Pour saisir pleinement les enjeux entourant l’avenir du gouvernement Starmer, il importe d’examiner les ressorts du dernier scandale qui fragilise l’exécutif et sa Chancelière de l’Échiquier, Rachel Reeves. Depuis leur arrivée au pouvoir il y a seize mois, le duo Starmer-Reeves affirme avoir découvert un déficit imprévu de 22 milliards de livres dans les comptes publics, présenté comme l’héritage dissimulé du gouvernement conservateur. Cette version est contestée par les anciens responsables, notamment l’ex-chancelier Jeremy Hunt, ainsi que par l’Office for Budget Responsibility (OBR) — l’organisme public indépendant chargé d’évaluer les finances de l’État et de fournir des prévisions impartiales — qui situe plutôt le déficit autour de 9 milliards, un chiffre communiqué aux travaillistes avant les élections dans le cadre des entretiens de transition.

Mis en porte-à-faux après avoir promis de ne pas augmenter les impôts, les travaillistes ont alors construit leur stratégie politique autour de ce « trou noir » afin de légitimer un relèvement fiscal de près de 40 milliards de livres l’an dernier et de 26 milliards de livres cette année. Or, cette justification s’effrite à mesure que les évaluations indépendantes révèlent une réalité moins alarmante : selon un nouveau rapport de l’OBR, le déficit n’aurait jamais dépassé 2,5 milliards et une révision datée du 31 octobre faisait même apparaître un excédent de 4,2 milliards – des données transmises, sous embargo, au 10 et au 11 Downing Street. Pourtant, ces éléments n’ont pas été rendus publics. Le gouvernement aurait préféré maintenir le récit d’une crise budgétaire imminente afin de projeter une image de rigueur financière : une posture destinée à rassurer les marchés obligataires et à obtenir des conditions d’emprunt plus avantageuses, permettant in fine de dégager des marges budgétaires pour financer les priorités sociales sans provoquer d’inquiétude sur la soutenabilité de la dette. Ces dépenses sociales sous forme de réformes exigées par les députés travaillistes auraient pour but d’assurer la survie politique du gouvernement d’une crise interne au parti.

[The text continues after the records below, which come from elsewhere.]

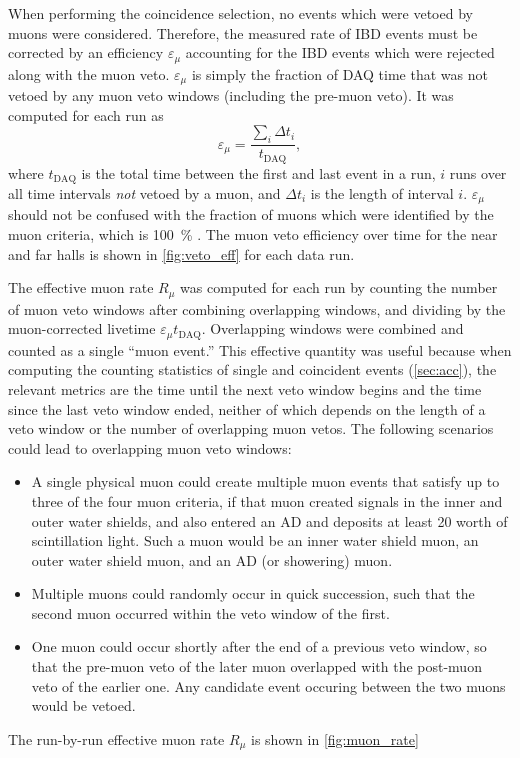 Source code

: When performing the coincidence selection, no events which were vetoed by muons
were considered.
Therefore, the measured rate of IBD events
must be corrected by an efficiency $\varepsilon_\mu$
accounting for the IBD events which were rejected along with the muon veto.
$\varepsilon_\mu$ is simply the fraction of DAQ time
that was not vetoed by any muon veto windows (including the pre-muon veto).
It was computed for each run as
\begin{equation}\label{eq:muon_eff}
    \varepsilon_\mu = \frac{\sum_i \Delta t_i}{t_{\text{DAQ}}},
\end{equation}
where $t_{\text{DAQ}}$ is the total time
between the first and last event in a run,
$i$ runs over all time intervals \textit{not} vetoed by a muon,
and $\Delta t_i$ is the length of interval $i$.
$\varepsilon_\mu$ should not be confused
with the fraction of muons which were identified by the muon criteria,
which is \SI{100}{\percent} \cite{muonsystem2015}.
The muon veto efficiency over time for the near and far halls
is shown in \cref{fig:veto_eff} for each data run.

The effective muon rate $R_\mu$ was computed for each run
by counting the number of muon veto windows
after combining overlapping windows, and dividing by the muon-corrected
livetime $\varepsilon_\mu t_{\text{DAQ}}$.
Overlapping windows were combined and counted as a single ``muon event.''
This effective quantity was useful
because when computing the counting statistics of single and coincident events
(\cref{sec:acc}),
the relevant metrics are the time until the next veto window begins
and the time since the last veto window ended,
neither of which depends on the length of a veto window
or the number of overlapping muon vetos.
The following scenarios could lead to overlapping muon veto windows:
\begin{itemize}
    \item A single physical muon could create multiple muon events
        that satisfy up to three of the four muon criteria,
        if that muon created signals in the inner and outer water shields,
        and also entered an AD and deposits at least \SI{20}{\mev} worth of scintillation light.
        Such a muon would be an inner water shield muon,
        an outer water shield muon, and an AD
        (or showering) muon.
    \item Multiple muons could randomly occur in quick succession,
        such that the second muon occurred within the veto window of the first.
    \item One muon could occur shortly after the end of a previous veto window,
        so that the pre-muon veto of the later muon overlapped with the
        post-muon veto of the earlier one.
        Any candidate event occuring between the two muons would be vetoed.
\end{itemize}
The run-by-run effective muon rate $R_\mu$ is shown in \cref{fig:muon_rate}


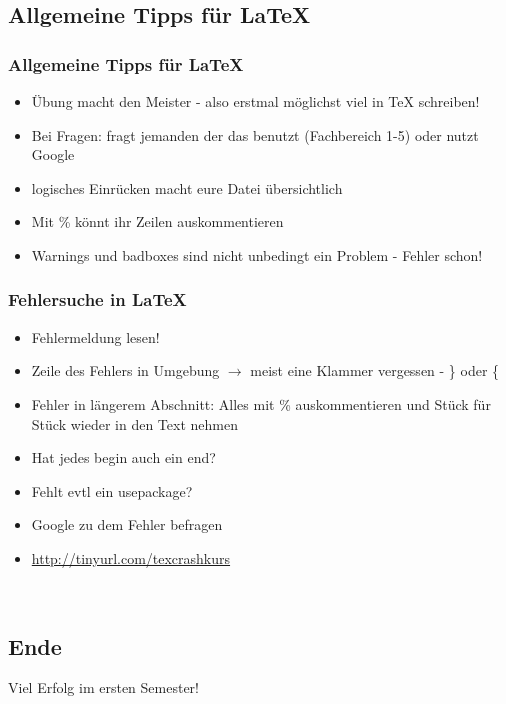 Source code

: \documentclass{beamer}
\begin{document}
\subsection{Allgemeine Tipps für LaTeX}
\begin{frame}
\frametitle{Allgemeine Tipps für \LaTeX}
  \begin{itemize}
    \item<1-> Übung macht den Meister - also erstmal möglichst viel in TeX schreiben!
    \item<2-> Bei Fragen: fragt jemanden der das benutzt (Fachbereich 1-5) oder nutzt Google
    \item<3-> logisches Einrücken macht eure Datei übersichtlich
    \item<4-> Mit \% könnt ihr Zeilen auskommentieren
    \item<5-> Warnings und badboxes sind nicht unbedingt ein Problem - Fehler schon!
  \end{itemize}
\end{frame}

\begin{frame}
\frametitle{Fehlersuche in \LaTeX}
  \begin{itemize}
    \item<1-> Fehlermeldung lesen!
    \item<2-> Zeile des Fehlers in Umgebung $\rightarrow$ meist eine Klammer vergessen - \} oder \{
    \item<3-> Fehler in längerem Abschnitt: Alles mit \% auskommentieren und Stück für Stück wieder in den Text nehmen
    \item<4-> Hat jedes \alert<4>{begin} auch ein \alert<4>{end}?
    \item<5-> Fehlt evtl ein \alert<5>{usepackage}?
    \item<6-> Google zu dem Fehler befragen
    \item<7-> \url{http://tinyurl.com/texcrashkurs}
  \end{itemize}
\end{frame}



\begin{frame}
 \begin{center}
  \Large {} \\
 \end{center}
\end{frame}


\subsection{Ende}
\begin{frame}
\Huge Viel Erfolg im ersten Semester!
\end{frame}
\end{document}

Ces révélations proviennent d’une faille de sécurité informatique au sein de l’OBR, qui a entraîné la publication accidentelle du budget de Rachel Reeves quarante-cinq minutes avant sa présentation à la Chambre des communes, ainsi que la fuite d’une série de lettres de l’organisme adressées à la Chancelière. Ces correspondances dévoilaient les rapports successifs contredisant le « trou noir » des finances publiques qu’elle invoquait inlassablement devant l’opinion. D’où le reproche, largement repris dans la presse britannique, selon lequel Rachel Reeves aurait « induit le public en erreur ». Alors que le débat s’enflamme autour de la crédibilité et de la probité de la ministre — et, par ricochet, de l’ensemble du gouvernement Starmer - l’exécutif a opportunément déplacé son attention vers le directeur de l’OBR, Richard Hughes, en quête manifeste d’un bouc émissaire.

Sir Keir Starmer, lors d’une conférence de presse improvisée à Downing Street lundi matin, s’est rangé fermement derrière sa chancelière tout en tentant de recentrer la conversation nationale sur la défaillance de l’OBR. Sous la pression croissante de ministres, de députés travaillistes et du 10 Downing Street, Richard Hughes a finalement été contraint de remettre sa démission — à la veille de son audition devant une commission parlementaire indépendante chargée d’évaluer la véracité des déclarations de Mme Reeves, audition lors de laquelle il aurait très probablement été sommé de verser l’intégralité de sa correspondance avec elle. Plusieurs formations politiques, des conservateurs au Parti Reform de Nigel Farage, réclament d’ailleurs qu’il s’exécute malgré son départ. Tout porte à croire que cette manœuvre politique n’a d’autre objectif que de préserver, au moins temporairement, la carrière du tandem Starmer-Reeves, dont la chute paraît de plus en plus inévitable.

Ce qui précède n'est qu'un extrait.